• TASK STATEMENT
What is the number of lines in the listing below that contain the string "This"? Give that number only.

• ENTRIES PROVIDED
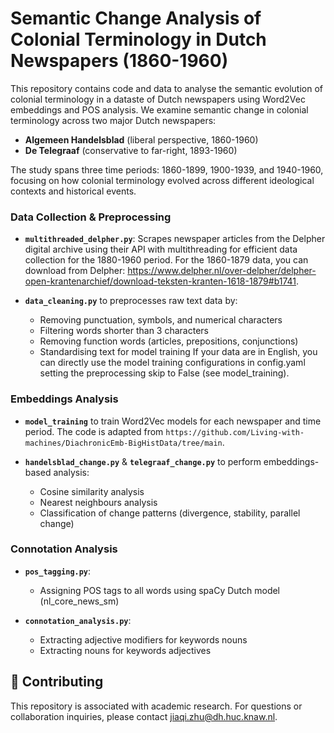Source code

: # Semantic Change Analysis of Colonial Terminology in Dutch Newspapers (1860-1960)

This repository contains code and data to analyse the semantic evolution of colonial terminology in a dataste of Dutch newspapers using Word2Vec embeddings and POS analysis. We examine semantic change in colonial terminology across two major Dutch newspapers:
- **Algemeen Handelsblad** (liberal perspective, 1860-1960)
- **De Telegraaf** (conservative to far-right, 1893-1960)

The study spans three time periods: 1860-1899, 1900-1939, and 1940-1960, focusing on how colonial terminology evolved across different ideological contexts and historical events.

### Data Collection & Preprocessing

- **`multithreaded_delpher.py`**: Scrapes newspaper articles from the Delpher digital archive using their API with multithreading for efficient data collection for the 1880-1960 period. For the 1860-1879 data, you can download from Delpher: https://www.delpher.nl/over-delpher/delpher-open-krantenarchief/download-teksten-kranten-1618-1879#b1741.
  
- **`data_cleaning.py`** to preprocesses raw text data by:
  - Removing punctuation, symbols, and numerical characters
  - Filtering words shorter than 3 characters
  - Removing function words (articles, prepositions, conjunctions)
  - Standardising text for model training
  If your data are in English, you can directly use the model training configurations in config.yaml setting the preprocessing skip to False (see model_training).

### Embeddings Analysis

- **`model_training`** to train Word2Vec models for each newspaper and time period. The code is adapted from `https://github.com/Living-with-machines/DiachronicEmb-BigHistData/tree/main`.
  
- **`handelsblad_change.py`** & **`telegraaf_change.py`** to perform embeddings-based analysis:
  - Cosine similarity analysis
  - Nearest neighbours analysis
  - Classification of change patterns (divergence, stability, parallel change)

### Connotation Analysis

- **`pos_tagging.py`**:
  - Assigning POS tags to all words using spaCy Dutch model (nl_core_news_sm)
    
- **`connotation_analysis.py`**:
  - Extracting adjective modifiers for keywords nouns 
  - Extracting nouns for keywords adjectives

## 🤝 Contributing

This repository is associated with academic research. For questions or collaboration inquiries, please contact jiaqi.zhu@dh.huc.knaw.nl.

---

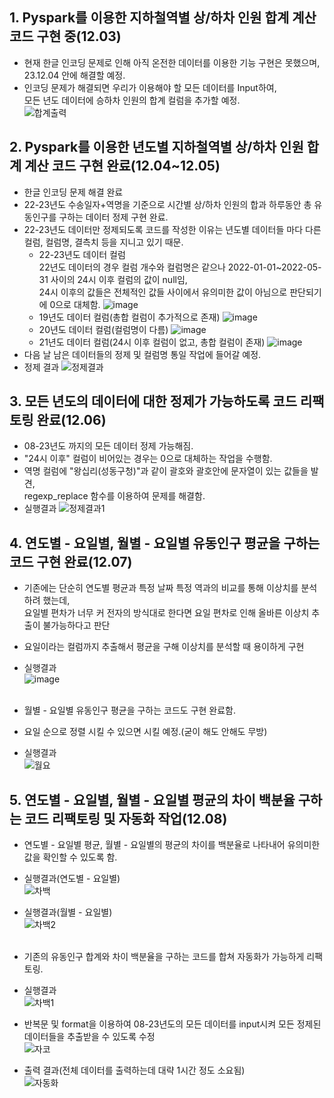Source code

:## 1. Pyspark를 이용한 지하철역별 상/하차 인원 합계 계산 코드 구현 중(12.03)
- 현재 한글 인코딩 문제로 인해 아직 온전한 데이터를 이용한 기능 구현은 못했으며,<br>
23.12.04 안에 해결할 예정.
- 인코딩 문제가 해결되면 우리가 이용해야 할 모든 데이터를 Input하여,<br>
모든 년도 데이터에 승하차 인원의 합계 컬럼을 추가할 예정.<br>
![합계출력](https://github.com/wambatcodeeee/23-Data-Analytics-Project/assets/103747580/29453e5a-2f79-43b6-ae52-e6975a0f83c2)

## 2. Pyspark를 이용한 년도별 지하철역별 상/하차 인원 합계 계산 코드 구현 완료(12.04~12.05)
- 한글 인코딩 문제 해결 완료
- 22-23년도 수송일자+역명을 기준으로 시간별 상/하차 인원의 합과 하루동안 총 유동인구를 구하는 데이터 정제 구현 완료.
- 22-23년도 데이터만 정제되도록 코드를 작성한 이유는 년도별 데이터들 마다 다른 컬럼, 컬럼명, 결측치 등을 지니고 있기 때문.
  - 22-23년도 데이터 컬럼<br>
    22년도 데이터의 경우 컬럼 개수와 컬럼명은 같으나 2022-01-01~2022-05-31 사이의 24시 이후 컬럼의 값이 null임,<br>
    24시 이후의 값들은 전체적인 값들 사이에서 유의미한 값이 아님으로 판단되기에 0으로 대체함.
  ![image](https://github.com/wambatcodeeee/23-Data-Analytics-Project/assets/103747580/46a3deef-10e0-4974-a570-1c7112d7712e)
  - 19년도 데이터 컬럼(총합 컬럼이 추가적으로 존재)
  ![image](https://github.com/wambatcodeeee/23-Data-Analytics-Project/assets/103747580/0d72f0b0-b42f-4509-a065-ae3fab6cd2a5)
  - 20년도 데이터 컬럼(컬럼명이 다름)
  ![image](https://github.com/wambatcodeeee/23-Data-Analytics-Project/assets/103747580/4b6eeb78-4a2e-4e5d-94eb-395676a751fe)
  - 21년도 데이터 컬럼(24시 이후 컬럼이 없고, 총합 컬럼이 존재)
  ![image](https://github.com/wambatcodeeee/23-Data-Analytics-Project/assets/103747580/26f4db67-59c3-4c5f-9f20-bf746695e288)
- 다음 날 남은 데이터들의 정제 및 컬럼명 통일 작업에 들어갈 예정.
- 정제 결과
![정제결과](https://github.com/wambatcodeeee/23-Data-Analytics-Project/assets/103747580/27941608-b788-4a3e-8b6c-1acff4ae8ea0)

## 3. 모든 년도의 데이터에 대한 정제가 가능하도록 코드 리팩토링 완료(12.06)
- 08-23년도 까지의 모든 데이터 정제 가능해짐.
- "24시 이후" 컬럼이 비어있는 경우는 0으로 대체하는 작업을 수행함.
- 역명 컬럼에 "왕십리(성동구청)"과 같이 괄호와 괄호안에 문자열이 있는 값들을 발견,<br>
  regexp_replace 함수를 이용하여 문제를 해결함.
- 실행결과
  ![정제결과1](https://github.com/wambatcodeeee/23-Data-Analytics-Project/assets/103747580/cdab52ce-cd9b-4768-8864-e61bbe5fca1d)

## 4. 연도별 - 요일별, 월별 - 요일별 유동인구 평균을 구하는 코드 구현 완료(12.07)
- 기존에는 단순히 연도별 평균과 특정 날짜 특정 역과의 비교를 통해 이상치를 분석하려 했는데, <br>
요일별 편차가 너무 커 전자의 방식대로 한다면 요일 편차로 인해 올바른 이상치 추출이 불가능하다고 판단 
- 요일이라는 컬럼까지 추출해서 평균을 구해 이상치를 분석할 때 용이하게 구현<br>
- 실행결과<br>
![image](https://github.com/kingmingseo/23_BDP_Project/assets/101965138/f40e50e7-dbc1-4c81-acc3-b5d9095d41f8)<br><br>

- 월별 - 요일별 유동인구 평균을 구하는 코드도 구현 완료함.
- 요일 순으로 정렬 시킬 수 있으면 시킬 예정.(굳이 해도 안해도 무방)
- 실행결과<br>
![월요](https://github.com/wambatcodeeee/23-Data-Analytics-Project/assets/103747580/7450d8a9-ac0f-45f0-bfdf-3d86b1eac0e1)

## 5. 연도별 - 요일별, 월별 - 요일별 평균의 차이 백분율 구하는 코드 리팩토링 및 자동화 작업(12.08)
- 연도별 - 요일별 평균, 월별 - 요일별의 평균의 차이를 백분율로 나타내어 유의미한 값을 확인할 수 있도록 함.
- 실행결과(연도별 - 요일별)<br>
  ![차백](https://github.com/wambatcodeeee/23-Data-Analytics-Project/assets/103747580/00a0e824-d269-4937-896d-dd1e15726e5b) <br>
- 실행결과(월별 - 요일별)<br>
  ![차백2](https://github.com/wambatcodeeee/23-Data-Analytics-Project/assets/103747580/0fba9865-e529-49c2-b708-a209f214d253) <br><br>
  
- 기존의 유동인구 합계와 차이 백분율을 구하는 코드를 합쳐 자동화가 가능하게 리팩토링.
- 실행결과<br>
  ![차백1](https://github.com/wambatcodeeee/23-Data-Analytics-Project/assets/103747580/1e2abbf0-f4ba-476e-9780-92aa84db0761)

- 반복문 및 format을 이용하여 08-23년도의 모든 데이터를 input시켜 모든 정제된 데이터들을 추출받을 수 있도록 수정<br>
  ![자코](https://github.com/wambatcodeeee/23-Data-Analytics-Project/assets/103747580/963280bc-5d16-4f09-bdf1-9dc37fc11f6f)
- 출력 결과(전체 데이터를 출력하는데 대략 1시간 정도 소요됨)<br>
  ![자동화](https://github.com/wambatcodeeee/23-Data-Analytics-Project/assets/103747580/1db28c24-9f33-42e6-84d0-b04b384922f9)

• PROBLEM SOLUTION
2